Notice the uncertainty of both "or I thought he moved" and "I tell myself now." Nothing's been more "fated" than Nick's obsessive love for Marie; it inheres in the world, in some wiring the gods have given him. It makes no sense, but there it is. Nick's act—this act to take action on his own—results, perhaps, in what the world wanted all along, more erasure, more destruction of boundaries, more graves replacing that green space. Its connection to what Marie told him, his lack of nerve, links the action to the world's conception of Nick, the particular traits it has given him.

Against that force, there's action, but how can one ever be sure that one's actions belong to one's own Self? Are the killings of both Micaeli and Marie Nick's and Nick's alone. Does he own it? Does Oedipus own the act of killing his father and murdering his mother?

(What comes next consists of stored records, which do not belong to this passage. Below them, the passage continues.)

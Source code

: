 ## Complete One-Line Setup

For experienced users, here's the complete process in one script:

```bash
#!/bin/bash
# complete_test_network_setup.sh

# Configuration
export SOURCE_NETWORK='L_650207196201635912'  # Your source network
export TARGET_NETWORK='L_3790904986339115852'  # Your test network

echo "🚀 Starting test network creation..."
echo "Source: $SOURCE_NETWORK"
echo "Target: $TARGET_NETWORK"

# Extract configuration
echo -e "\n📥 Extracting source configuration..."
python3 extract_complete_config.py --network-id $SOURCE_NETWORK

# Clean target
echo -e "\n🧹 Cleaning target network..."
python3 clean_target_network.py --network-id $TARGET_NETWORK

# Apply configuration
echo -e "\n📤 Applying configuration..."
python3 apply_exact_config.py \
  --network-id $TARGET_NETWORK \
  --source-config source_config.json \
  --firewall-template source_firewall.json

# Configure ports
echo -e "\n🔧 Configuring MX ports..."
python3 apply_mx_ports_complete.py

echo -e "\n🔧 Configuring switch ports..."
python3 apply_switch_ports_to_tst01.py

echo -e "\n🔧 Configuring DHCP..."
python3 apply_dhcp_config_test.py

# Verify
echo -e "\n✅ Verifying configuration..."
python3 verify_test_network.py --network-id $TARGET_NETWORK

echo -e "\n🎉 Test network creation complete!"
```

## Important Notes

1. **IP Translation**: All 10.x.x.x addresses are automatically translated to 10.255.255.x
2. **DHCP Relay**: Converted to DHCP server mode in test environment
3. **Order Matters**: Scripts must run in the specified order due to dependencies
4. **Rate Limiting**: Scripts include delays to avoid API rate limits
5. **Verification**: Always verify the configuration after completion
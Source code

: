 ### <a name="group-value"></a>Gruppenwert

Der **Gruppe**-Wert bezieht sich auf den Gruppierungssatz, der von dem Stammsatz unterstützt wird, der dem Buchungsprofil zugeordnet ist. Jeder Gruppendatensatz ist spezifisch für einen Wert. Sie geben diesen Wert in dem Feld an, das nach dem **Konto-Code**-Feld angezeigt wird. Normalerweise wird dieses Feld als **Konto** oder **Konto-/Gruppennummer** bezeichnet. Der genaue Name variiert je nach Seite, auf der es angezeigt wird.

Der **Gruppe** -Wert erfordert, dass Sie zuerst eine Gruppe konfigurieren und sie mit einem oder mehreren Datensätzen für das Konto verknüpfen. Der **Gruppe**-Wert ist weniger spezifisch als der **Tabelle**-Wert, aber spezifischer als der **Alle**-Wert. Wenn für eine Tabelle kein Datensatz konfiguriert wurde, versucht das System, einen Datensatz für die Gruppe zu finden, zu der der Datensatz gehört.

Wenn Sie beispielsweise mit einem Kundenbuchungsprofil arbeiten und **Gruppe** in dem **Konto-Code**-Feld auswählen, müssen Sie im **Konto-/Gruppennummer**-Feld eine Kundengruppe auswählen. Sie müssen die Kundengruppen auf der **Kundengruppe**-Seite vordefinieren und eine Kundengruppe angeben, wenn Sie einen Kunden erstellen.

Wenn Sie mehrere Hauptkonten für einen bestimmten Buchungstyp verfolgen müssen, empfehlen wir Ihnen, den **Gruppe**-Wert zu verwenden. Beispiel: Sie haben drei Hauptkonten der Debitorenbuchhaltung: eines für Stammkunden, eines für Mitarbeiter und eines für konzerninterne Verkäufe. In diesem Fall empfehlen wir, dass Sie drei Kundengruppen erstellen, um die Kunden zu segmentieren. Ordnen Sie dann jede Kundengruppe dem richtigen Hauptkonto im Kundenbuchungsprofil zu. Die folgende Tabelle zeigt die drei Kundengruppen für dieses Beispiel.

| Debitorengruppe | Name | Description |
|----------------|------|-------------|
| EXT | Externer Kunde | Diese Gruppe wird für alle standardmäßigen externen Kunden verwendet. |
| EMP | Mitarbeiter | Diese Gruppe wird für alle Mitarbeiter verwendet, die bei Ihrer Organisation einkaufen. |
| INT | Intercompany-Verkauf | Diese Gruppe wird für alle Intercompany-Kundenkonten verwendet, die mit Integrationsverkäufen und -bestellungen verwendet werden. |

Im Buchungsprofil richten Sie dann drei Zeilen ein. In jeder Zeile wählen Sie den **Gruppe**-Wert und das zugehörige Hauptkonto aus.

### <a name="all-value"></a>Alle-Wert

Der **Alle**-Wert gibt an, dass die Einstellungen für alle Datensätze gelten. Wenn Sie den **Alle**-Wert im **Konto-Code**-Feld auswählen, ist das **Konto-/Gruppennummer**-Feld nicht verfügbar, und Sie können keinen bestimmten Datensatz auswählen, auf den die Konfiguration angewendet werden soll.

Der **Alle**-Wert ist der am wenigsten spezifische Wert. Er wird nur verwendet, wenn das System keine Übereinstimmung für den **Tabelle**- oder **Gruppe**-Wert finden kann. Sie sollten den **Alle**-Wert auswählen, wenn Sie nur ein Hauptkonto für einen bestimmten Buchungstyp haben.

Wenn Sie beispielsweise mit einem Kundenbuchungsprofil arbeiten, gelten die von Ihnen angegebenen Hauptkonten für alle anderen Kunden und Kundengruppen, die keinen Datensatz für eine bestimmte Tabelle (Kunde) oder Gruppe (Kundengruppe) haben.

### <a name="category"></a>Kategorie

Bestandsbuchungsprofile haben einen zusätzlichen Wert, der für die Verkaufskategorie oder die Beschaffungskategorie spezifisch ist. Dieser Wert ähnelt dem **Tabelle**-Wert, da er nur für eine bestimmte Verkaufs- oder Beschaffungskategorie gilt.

I think not. What Fate makes us own is the consequence of action, the punishment, the way Sisyphus owns his rock, Oedipus his blindness, and Nick his cell. "I had known it all along," Nick says during his story. "I told myself. Or I should have known" (155). Fate exists in such a world, that world that's known all along but doesn't become clear until it's too late. At that moment, the world belongs to the character; at that moment, it's Nick's story.

A lot of writers ignore Fate (at their own peril, of course). The big surprise at the end of many a story—that violent action—ends up feeling like a cop-out. By introducing the end at the beginning, a story can delve into the deeper issues of motivations, desires and both the complexity and uncertainty surrounding actions in this world. Nick's conflict with Fate elevates not only Nick's status, but the story itself. It gains a mythic sense, a sense that, although this is the way the world had to be, Nick did his part. And he did it heroically. And, in doing so, the world became his and his alone.

So here's Friday's Flash Writing Prompt. Write in the style of noir. Make your character doomed by the very actions he/she thought would save him/her. It is Fate your character is up against, a world with an evil intent, to choose certain characters for doom, and yet that doom resides in their own characters, not in the world itself. It's a tricky thing. Try to have someone at some point call someone "Doll." I love that.
 

Comments (1) Comments RSS

  • I absolutely love writing in this genre. It's very rewarding once you get into it, and when you click with the style and can see it elsewhere, it makes other books that much more incredible. It's almost shocking to see how much the genre has influenced writers.

    My film teacher made the Oedipus/Noir connection too. He liked to say that being Noir is "being screwed over but understanding why."